== PROBLEM TO WORK ON ==
Below are the entries; determine how many of their lines contain the string "make" and give that figure alone.

╭─ ENTRIES PROVIDED

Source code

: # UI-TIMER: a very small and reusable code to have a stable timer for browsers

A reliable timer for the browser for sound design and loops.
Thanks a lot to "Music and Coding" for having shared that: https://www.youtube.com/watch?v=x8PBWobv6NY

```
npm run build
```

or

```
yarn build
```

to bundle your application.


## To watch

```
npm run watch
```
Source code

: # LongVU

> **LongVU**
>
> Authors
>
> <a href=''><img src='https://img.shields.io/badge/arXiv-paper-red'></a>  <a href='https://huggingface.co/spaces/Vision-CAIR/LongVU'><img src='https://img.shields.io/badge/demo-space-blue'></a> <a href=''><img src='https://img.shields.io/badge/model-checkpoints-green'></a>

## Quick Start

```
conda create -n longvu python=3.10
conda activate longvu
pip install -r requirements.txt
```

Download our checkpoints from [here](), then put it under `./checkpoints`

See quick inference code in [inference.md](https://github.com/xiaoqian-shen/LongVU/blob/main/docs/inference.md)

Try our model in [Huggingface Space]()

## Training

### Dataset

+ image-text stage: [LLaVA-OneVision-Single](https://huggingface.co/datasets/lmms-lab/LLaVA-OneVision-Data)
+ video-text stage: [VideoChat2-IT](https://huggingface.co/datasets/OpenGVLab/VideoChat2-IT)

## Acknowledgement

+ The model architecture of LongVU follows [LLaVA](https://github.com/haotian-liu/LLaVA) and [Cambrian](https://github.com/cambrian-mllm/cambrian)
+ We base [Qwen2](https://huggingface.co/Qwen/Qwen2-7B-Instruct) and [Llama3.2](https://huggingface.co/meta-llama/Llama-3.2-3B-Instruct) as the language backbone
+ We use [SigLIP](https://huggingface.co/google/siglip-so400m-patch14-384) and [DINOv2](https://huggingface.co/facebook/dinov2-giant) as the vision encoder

╰─
╭─ ENTRIES PROVIDED

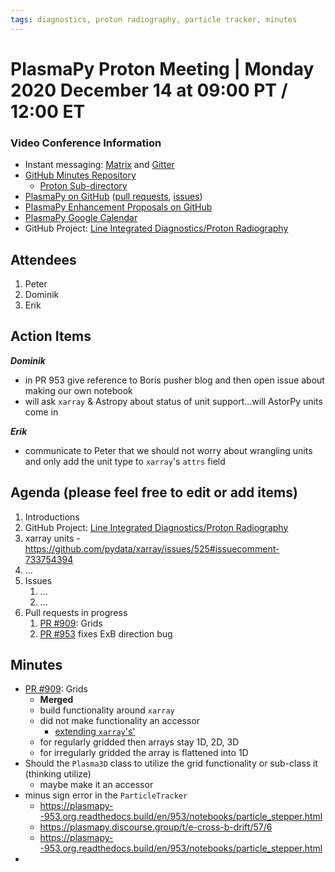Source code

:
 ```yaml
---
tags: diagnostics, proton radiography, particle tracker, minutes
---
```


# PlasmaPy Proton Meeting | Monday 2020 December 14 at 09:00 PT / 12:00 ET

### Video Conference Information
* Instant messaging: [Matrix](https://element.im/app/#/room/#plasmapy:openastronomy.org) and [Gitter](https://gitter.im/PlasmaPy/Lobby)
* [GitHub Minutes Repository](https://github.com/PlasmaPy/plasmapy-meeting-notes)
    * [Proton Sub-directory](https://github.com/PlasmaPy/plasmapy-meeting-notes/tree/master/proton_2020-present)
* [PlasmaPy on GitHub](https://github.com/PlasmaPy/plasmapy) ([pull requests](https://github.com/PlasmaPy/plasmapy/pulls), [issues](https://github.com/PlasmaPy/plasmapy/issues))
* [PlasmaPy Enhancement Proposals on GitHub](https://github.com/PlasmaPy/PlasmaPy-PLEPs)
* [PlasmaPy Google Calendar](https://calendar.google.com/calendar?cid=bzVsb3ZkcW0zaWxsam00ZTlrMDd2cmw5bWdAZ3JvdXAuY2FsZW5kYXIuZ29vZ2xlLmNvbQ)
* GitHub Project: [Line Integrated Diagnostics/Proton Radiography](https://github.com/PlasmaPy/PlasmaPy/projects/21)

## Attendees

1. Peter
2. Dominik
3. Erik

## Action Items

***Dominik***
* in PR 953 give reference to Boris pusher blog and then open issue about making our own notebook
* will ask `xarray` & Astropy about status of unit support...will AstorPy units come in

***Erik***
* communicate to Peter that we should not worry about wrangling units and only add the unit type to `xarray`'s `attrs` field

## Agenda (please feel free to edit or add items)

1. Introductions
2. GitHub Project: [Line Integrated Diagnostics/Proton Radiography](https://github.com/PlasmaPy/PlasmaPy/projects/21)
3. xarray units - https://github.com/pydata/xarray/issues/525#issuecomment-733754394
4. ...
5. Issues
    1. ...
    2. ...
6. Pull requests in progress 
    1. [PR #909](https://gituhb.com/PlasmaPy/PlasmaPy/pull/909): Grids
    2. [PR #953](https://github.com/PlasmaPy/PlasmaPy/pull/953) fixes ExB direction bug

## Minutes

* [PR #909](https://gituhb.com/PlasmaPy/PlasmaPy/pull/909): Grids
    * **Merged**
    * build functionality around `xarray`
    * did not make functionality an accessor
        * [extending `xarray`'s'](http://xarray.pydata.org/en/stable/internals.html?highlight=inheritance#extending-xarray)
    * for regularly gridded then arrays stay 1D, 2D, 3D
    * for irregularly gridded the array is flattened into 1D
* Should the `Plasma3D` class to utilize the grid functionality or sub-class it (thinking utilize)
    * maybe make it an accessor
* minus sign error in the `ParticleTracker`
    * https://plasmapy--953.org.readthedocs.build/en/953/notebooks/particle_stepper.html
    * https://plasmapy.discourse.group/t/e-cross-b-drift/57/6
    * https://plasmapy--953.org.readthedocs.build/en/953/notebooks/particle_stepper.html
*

╰─

== EXERCISE SOLUTION ==
2